(INPUT FOR THIS TASK)
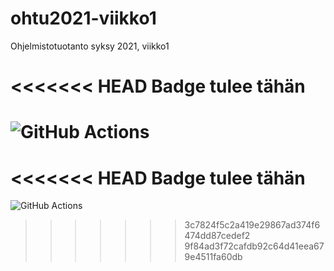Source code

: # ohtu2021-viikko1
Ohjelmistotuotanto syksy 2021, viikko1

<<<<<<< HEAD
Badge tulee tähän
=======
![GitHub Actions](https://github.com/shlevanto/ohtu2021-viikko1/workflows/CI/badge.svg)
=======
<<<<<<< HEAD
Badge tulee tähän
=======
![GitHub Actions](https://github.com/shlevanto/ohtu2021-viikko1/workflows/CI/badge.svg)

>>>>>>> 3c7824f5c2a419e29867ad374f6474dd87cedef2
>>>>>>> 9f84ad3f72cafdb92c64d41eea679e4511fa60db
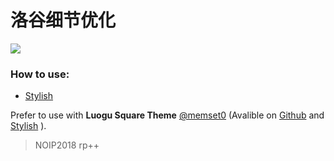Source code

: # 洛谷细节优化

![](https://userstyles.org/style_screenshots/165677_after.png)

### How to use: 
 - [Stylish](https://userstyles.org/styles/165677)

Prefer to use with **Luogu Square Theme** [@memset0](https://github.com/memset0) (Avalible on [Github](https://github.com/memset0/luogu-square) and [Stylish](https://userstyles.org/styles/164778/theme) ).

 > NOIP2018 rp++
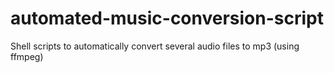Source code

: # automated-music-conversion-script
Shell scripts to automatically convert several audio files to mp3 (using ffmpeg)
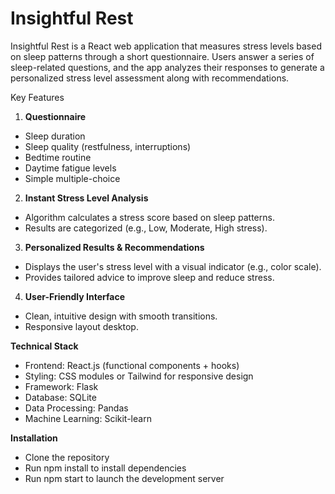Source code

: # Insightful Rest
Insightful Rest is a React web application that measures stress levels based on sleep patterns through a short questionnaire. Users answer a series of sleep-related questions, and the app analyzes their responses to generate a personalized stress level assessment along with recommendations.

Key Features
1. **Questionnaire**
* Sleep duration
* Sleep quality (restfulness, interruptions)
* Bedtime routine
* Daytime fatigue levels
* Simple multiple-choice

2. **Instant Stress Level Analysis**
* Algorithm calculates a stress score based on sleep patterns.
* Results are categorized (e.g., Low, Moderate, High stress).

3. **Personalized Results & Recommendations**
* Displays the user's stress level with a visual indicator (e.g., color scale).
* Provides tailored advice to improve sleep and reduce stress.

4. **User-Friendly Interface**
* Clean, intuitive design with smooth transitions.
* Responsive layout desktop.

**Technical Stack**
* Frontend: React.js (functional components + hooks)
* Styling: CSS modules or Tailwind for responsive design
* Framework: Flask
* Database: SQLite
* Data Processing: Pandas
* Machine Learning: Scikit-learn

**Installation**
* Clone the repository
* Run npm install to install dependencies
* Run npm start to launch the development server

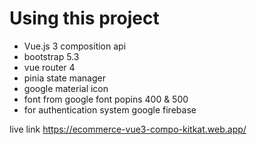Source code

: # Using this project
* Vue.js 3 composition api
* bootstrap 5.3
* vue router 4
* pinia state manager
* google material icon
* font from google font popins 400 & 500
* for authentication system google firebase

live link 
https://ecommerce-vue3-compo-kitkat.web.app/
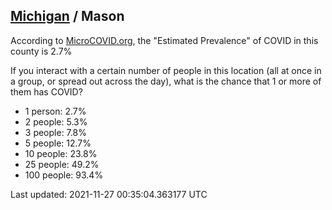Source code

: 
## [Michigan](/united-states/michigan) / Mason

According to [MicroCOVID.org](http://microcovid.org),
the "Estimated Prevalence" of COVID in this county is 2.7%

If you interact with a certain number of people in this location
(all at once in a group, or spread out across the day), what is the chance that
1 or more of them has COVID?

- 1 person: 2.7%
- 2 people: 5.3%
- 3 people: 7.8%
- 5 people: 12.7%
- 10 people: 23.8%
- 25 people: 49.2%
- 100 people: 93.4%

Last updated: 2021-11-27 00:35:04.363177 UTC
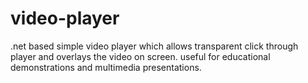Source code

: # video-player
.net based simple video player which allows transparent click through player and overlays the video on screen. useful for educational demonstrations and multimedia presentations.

(WORK INSTRUCTION) If a line of the listing contains the string "levels", count it; then report the total alone.

(SOLUTION FOR THIS PROBLEM) 2